Não há nada de bonito nisso e não deveria ser romantizado. Judicializar uma questão de saúde não é conquista, não é motivo para comemorar — porque significa que alguma coisa não funcionou. E, quando se fala em Estado, estamos falando, na maioria das vezes, de sua ineficiência.
É claro que a Justiça tem um papel importante e pode ser fundamental em situações em que um direito está sendo violado. Mas precisamos ter cuidado para não transformar a judicialização em algo normal.
Existe ainda uma desigualdade silenciosa sobre a qual pouco discutimos: a desigualdade da informação. Duas pessoas podem ter a mesma doença, a mesma indicação médica e a mesma necessidade de tratamento, mas desfechos opostos.

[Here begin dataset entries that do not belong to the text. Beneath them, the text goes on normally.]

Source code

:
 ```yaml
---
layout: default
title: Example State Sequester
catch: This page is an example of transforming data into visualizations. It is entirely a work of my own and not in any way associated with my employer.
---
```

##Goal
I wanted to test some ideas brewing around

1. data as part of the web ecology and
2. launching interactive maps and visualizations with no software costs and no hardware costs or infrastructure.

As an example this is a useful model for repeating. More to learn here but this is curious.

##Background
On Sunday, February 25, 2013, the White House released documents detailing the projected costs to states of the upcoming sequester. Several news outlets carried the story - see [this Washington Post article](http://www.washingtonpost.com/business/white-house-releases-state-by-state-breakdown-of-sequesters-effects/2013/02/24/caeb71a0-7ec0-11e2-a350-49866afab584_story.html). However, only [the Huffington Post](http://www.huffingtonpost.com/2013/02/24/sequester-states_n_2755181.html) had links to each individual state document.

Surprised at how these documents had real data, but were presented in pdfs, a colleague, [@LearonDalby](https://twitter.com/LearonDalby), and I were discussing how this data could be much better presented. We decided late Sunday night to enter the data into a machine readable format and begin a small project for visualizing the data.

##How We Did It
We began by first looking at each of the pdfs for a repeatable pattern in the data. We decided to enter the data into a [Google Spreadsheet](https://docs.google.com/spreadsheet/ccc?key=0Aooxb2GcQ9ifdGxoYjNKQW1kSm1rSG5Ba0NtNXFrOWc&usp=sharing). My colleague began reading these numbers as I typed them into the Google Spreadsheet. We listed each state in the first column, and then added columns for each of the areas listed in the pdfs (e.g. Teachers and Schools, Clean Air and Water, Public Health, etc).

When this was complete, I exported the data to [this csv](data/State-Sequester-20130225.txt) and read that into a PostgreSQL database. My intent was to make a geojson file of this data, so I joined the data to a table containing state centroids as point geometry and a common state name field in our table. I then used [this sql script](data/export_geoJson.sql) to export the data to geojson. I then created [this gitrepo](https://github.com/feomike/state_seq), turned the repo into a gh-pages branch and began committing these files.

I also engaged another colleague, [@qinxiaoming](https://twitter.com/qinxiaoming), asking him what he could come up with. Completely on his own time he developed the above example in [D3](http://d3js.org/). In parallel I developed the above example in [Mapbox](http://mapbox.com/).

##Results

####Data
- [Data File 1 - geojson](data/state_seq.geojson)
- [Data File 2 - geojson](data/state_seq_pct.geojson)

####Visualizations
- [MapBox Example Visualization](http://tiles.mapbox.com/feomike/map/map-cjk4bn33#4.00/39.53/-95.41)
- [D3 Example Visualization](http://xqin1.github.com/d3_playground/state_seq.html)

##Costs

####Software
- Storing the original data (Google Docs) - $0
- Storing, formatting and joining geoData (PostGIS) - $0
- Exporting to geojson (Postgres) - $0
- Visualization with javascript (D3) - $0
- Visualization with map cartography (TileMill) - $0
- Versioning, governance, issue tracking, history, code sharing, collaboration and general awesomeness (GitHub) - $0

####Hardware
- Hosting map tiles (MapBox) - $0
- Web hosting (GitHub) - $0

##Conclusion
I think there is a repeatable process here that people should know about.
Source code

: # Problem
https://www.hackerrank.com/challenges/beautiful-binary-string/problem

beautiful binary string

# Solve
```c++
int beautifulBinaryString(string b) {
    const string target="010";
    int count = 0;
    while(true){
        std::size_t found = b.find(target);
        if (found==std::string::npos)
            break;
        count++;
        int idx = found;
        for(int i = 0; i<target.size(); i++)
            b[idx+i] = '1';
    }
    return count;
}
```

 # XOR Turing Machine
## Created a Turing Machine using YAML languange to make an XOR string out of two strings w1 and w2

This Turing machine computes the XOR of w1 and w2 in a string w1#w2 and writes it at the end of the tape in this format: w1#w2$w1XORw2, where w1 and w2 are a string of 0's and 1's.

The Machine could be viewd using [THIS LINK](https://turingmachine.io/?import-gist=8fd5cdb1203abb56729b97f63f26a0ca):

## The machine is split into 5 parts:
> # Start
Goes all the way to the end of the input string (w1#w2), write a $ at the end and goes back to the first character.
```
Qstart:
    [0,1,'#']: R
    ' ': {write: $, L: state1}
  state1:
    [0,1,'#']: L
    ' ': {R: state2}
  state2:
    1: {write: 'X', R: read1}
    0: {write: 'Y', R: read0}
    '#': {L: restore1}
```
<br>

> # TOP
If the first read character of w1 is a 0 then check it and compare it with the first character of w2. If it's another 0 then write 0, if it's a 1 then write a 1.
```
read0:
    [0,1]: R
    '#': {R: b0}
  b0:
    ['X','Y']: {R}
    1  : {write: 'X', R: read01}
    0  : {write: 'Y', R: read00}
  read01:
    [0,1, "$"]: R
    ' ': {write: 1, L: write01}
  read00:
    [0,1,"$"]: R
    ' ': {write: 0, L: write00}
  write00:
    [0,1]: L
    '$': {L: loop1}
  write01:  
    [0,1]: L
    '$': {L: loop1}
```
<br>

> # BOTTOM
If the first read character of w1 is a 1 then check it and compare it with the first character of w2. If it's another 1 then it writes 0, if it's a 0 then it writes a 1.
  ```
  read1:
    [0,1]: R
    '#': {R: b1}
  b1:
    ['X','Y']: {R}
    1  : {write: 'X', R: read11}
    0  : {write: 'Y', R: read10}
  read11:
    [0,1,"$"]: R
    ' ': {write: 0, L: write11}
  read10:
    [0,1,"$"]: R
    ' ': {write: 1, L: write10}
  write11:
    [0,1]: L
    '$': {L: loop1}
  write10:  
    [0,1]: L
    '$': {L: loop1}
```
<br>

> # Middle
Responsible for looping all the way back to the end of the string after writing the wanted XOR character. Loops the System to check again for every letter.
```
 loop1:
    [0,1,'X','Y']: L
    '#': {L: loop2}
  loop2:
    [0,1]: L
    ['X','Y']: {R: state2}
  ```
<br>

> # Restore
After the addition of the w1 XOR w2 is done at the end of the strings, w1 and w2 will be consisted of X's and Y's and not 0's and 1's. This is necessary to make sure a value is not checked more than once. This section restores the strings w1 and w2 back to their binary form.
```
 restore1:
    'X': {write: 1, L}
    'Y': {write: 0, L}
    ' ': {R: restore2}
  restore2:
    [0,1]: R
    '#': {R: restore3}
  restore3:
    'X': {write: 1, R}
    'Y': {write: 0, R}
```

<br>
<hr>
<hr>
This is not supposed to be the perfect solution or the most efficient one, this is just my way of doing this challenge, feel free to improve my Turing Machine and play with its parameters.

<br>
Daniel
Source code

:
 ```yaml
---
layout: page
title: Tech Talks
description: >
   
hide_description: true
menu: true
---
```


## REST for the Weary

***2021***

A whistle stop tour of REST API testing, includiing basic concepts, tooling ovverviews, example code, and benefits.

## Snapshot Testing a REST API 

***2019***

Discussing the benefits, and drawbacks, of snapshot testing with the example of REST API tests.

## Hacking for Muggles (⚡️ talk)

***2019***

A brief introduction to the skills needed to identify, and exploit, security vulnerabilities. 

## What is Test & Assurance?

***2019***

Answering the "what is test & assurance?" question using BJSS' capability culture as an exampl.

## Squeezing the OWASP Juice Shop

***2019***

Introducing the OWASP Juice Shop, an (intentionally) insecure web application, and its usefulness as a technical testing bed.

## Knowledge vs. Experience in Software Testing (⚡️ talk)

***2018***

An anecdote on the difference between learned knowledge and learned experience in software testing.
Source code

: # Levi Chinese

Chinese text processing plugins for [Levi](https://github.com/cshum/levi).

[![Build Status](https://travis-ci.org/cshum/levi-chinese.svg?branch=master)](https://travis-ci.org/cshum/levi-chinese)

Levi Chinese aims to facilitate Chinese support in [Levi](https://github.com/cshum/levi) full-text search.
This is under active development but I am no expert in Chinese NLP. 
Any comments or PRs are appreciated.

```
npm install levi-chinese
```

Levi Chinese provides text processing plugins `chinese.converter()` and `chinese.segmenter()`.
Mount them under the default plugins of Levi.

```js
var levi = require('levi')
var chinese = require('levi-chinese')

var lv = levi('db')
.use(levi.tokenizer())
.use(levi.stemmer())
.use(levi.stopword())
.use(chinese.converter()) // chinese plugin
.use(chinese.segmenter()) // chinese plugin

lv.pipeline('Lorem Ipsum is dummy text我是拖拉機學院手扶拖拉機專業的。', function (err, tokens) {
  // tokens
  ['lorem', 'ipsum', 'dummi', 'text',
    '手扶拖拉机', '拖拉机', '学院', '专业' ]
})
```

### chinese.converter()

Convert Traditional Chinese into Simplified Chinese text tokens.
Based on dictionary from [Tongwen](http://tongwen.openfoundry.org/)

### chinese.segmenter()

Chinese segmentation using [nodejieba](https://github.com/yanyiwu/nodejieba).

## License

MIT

O acesso à saúde não pode ser reservado para quem sabe lutar por ele. Talvez precisemos mudar a pergunta. Em vez de dizer apenas “o importante é ter saúde”, talvez precisemos perguntar:
O que acontece quando alguém perde a saúde? Quem cuida dessa pessoa? Quanto tempo ela terá que esperar? Ela terá acesso ao tratamento indicado? Conseguirá comprar o medicamento? Será atendida quando precisar? Terá informação suficiente para tomar uma decisão? E, principalmente: será tratada com dignidade?
Essas perguntas são menos bonitas do que “o importante é ter saúde”. Mas são muito mais necessárias. Porque ninguém escolhe adoecer. E, quando a doença chega, a pessoa não deveria precisar enfrentar também o abandono, a desinformação e a burocracia.
Depois de anos atuando no Direito da Saúde, uma coisa ficou muito clara para mim: por trás de cada pedido, cada negativa, cada processo e cada documento, existe uma pessoa. Existe uma mãe. Um pai. Um filho. Alguém esperando por uma resposta.
É por isso que acredito que precisamos parar de romantizar a saúde. Precisamos falar sobre ela de forma mais realista, com menos frases prontas e mais responsabilidade. Porque, enquanto a saúde for apenas uma palavra bonita nas redes sociais, continuaremos esquecendo o que ela realmente significa para quem, naquele momento, mais precisa dela.
Saúde não deveria ser um privilégio. E cuidar dela não deveria ser uma luta que o paciente precisa enfrentar sozinho.
Aline Ramalho é advogada, especialista em Direito da Saúde e colunista do Portal Acre.